G: Guarda caso, “Call” e’ stato il nostro primo brano e risente moltissimo dei nostri passati musicali diversi. “Oxygen” e’ invece l’ultimo dove si denota una linea comune ad entrambi come esperimento. E’ forse la canzone che apre il percorso per il prossimo lavoro.

Sopra tutto in “Call”, si riconoscono elementi riconducibili alla grande tradizione principiata dai Dead Can Dance, e perpretrata con risultati discordanti da una folta progenie. La magniloquente drammaticità espressa da questo riuscitissimo brano ne fa uno degli episodi più incisivi non solo dell’intiero disco, ma fra quanto ascoltato in questi ultimi anni.

R: Ti ringrazio… Ho voluto comporre una canzone di soli vocalizzi per esprimere in modo assoluto la mia voce, senza la costrizione delle parole che, volente o no, ti ingabbiano in certi schemi. Il risultato è stato una certa affinità con il modo di cantare di Lisa Gerrard, non lo nego anche se non è voluto…

Quali sentimenti intendete esprimere colle vostre canzoni, colle parole che ornano i vostri testi?
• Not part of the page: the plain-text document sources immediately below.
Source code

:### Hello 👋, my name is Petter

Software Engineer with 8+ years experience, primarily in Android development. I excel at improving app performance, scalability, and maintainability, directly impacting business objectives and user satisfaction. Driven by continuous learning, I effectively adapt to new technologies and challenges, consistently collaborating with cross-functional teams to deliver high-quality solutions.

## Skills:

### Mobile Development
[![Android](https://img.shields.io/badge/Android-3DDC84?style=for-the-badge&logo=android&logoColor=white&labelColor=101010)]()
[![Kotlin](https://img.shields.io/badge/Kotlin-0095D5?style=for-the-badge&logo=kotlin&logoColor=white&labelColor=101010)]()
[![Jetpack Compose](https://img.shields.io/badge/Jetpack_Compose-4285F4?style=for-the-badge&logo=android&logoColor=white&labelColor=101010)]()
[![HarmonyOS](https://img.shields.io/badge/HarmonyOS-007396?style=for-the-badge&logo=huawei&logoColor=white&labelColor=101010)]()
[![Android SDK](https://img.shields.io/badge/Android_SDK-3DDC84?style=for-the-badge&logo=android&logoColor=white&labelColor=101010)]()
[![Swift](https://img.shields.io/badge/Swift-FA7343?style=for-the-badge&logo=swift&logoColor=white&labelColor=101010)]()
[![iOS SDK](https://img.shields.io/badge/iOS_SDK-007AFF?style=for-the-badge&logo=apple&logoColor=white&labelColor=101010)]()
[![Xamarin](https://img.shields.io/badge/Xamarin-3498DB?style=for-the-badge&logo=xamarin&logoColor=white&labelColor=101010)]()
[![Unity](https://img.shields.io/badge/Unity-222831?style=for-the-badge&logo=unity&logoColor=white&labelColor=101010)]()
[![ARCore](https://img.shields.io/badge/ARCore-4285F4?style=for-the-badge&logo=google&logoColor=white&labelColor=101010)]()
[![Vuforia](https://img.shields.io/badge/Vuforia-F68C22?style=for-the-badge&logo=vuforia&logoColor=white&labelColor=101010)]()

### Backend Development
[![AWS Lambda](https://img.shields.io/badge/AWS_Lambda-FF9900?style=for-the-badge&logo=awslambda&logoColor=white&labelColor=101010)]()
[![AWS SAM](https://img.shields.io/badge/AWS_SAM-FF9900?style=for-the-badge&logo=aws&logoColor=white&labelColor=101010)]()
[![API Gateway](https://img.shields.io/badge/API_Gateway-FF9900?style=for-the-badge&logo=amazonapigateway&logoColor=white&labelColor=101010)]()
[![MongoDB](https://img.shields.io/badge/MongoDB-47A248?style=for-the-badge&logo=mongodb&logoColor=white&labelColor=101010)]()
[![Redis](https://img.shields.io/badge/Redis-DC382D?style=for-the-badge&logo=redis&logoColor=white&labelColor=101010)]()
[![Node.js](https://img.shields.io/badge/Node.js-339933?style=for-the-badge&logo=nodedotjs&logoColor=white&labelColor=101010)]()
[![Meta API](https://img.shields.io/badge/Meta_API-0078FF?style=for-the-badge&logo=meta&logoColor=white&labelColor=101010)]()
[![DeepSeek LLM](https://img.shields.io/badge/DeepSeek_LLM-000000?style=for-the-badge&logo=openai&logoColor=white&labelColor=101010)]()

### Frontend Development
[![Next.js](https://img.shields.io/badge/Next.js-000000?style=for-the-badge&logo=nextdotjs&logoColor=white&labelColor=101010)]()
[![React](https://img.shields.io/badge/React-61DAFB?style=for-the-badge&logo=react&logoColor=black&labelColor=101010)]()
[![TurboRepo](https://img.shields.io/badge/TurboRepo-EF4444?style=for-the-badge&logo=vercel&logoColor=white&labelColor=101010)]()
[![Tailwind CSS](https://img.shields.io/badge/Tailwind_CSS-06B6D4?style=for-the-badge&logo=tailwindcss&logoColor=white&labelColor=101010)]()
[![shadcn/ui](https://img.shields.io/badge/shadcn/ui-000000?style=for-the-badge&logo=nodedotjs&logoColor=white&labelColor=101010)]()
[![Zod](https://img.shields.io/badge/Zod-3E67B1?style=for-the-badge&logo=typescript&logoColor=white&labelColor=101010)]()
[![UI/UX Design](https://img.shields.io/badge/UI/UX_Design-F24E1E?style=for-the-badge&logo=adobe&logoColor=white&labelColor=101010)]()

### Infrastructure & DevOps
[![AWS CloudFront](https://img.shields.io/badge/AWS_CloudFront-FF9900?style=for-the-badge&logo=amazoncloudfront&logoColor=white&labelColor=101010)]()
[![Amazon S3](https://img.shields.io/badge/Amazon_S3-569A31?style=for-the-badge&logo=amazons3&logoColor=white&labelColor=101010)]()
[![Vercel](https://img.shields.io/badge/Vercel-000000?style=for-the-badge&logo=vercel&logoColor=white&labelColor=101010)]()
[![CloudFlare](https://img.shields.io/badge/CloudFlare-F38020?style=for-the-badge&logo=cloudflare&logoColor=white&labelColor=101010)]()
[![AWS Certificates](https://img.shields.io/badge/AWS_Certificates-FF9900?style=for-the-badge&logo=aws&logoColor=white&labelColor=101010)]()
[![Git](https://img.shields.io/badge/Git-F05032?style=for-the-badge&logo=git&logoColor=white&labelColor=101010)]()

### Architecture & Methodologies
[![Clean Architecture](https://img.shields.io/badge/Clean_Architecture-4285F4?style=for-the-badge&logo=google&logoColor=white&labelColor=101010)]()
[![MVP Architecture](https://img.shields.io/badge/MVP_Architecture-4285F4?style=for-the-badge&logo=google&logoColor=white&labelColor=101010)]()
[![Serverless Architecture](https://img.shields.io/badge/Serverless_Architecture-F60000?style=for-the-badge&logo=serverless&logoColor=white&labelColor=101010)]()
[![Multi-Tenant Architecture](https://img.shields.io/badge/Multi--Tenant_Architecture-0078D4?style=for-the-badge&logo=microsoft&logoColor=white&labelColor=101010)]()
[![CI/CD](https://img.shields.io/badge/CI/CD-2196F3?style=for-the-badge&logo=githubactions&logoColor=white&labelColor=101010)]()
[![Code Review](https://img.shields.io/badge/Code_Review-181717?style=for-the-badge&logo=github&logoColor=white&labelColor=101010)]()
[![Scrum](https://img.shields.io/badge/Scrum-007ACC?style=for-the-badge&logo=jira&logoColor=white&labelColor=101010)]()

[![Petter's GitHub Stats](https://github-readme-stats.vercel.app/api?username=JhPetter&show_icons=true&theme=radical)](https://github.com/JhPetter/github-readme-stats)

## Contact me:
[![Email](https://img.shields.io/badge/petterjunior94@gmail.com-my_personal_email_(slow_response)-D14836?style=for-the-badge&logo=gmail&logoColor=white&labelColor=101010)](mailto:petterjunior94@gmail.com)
R: Banalmente ti rispondo: amore. A parte “Wonder” e “Kaliyuga” in cui si parla della misera condizione umana, tutto il resto è dominato dall’amore in tutte le sue espressioni: desiderio, morbosità, possessività, dolcezza…
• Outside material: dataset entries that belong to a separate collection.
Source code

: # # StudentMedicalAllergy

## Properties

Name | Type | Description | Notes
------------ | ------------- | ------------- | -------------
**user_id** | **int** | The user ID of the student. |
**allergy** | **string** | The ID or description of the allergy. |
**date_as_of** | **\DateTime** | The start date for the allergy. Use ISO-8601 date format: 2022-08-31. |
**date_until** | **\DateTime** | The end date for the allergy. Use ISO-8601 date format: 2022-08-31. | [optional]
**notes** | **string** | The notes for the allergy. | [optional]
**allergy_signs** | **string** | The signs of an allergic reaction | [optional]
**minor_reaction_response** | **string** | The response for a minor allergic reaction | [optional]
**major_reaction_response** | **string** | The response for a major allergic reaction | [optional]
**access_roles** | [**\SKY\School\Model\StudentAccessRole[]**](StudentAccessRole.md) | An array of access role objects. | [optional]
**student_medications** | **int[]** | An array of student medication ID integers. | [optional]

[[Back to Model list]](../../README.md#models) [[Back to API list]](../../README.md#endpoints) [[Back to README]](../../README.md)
Piero Leinardi, chitarra su “See saw”, e Giampaolo Diacci, che presta il suo basso su sei dei dieci pezzi totali, hanno contribuito esclusivamente come collaboratori, od il loro apporto si è maggiormente concretizzato nel corso della registrazione del disco?

G: Piero è un amico di vecchia data, un fondamentale supporto tecnico dai tempi dei Templebeat. Risolutore di problemi e supervisore. Gianpaolo Diacci è il bassista più quotato del Nord-Est, un amico da oltre quindici anni e ormai elemento fisso dei Ran sia live che in studio.

Quali reazioni ha fino ora suscitato Ran? A quale pubblico si rivolge, ritenete che chi vi ha seguiti colle vostre precedenti band vi si possa riconoscere ancora?

G: C’è stato un notevole interesse verso il nostro progetto ancor prima che uscisse l’album. Alcuni brani parcheggiati su MySpace avevano già attirato l’attenzione dei tanti avevano riconosciuto la voce inconfondibile di Romina. Penso e auspico che Ran si possa collocare in un mercato molto più vasto di quello ghettizzato italiano per il sound non identificabile in un genere specifico.

Perchè avete scelto la cupa “The great below”, che pure si cala perfettamente nel contesto dell’opera? Perchè proprio un pezzo scritto da Trent Reznor?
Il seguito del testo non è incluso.